アンハッピー・ウエディング〜後編〜

…と、いう訳で。

本日のおやつは。

「はい、おまちどおさま、寿々花さん」

「わー。良い匂いだー」

コタツで大人しく、良い子に待っていた寿々花さんのもとに。

早速、出来上がったばかりのお汁粉を運んだ。

お餅の食べ方って色々あるけど、俺はやっぱりこれが一番だと思う。

我が家では粒あんを使うのが常なのだが…。

「寿々花さん、もしかしてこしあん派だったか?粒あん食べられる?」

たまにいるよな。あんこは絶対粒あん(orこしあん)しか認めない!っていう固い信念を持っている人。
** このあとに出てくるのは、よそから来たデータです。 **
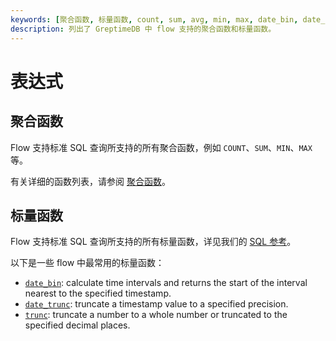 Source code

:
 ```yaml
---
keywords: [聚合函数, 标量函数, count, sum, avg, min, max, date_bin, date_trunc, trunc]
description: 列出了 GreptimeDB 中 flow 支持的聚合函数和标量函数。
---
```


# 表达式

## 聚合函数

Flow 支持标准 SQL 查询所支持的所有聚合函数，例如 `COUNT`、`SUM`、`MIN`、`MAX` 等。

有关详细的函数列表，请参阅 [聚合函数](/reference/sql/functions/df-functions.md#aggregate-functions)。

## 标量函数

Flow 支持标准 SQL 查询所支持的所有标量函数，详见我们的 [SQL 参考](/reference/sql/functions/overview.md)。

以下是一些 flow 中最常用的标量函数：

- [`date_bin`](/reference/sql/functions/df-functions.md#date_bin): calculate time intervals and returns the start of the interval nearest to the specified timestamp.
- [`date_trunc`](/reference/sql/functions/df-functions.md#date_trunc): truncate a timestamp value to a specified precision.
- [`trunc`](/reference/sql/functions/df-functions.md#trunc): truncate a number to a whole number or truncated to the specified decimal places. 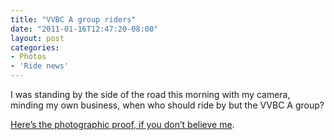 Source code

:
 ```yaml
---
title: "VVBC A group riders"
date: "2011-01-16T12:47:20-08:00"
layout: post
categories:
- Photos
- 'Ride news'
---
```


I was standing by the side of the road this morning with my camera, minding my own business, when who should ride by but the VVBC A group?

[Here’s the photographic proof, if you don’t believe me](https://www.dropbox.com/sh/5rqrv6phecggzuv/AABEZZVPA9ixydFaV-nV5baGa?dl=0). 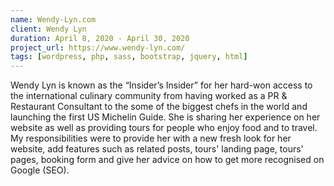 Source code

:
 ```yaml
---
name: Wendy-Lyn.com
client: Wendy Lyn
duration: April 8, 2020 - April 30, 2020
project_url: https://www.wendy-lyn.com/
tags: [wordpress, php, sass, bootstrap, jquery, html]
---
```

Wendy Lyn is known as the “Insider’s Insider” for her hard-won access to the international culinary community from having worked as a PR & Restaurant Consultant to the some of the biggest chefs in the world and launching the first US Michelin Guide. She is sharing her experience on her website as well as providing tours for people who enjoy food and to travel. My responsibilities were to provide her with a new fresh look for her website, add features such as related posts, tours' landing page, tours' pages, booking form and give her advice on how to get more recognised on Google (SEO).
俺なんかは、別にどっちも美味しいからどっちでも良い派なんだが。

もし寿々花さんがこしあん過激派だったら、このお汁粉は食べられないが…。

「…ふぇ?こしあん?つぶあん?」

過激派どころか、そのような派閥があることすら知らないご様子。

ある意味、一番の平和主義者だ。

「いや、良いよ…。あんこ、好きだっけ?」

「うん、食べられるよー」

「そうか、良かった…。じゃあ、どうぞ」

「わーい。いただきます」

熱いから、気をつけてな。

寿々花さんはお汁粉に箸を入れ、早速お餅を一口。

もち〜、と伸びる伸びる。

やっぱりつきたてのお餅は、市販のものとは一味違うな。

「ふぇ〜」

噛み切れないのか、びよーん、と伸びたお餅に四苦八苦している寿々花さん。

何だろう。本人は多分、めっちゃ困ってるんだと思うけど。

こうして見てる分には、凄く微笑ましい。

いつまででも見ていたい。そんな景色である。

食べ方、へったくそだなぁ…。

「むにむに。もぐもぐ。むにむに」

頑張れ。

「はふはふ…」

「よく噛んで食べろよ」

慌てて食べて、喉に詰まらせるなよ。

「うみゅ…。はふ。むにむに。ごくん」

「どうだ?」

「美味しい。これすっごく美味しいね、悠理君」

干し柿を最初に食べた時のように、寿々花さんの目がキラキラしていた。

なんとも分かりやすい人である。

「甘くてあったかくて、もちもちしてて美味しい」

「今日、外寒いからな…。あったかいものが良いと思って」

毎日寒いけど、今日の寒さはまた一段と…。

今のうちに、お汁粉で温まっておこうぜ。

「悠理君。悠理君も食べて」

「はいはい」

俺も、自分で作ったお汁粉を実食。

「どう?どう?美味しいでしょ?」

「うん、美味い」

…そう、これこれ。毎年食べてる味。

これを食べると、冬だなーって…。あぁ、年末だなーって思う。

もうそんな時期になったのか、って。

コタツ出した時も似たようなこと考えてるよなぁ。俺。

我ながら所帯染みてると言うか…年寄り臭い気もするが。

美味いんだから良いじゃん。なぁ?

寿々花さんも気に入ってくれたみたいだし、来年からも、これを我が家の定番にしようと思う。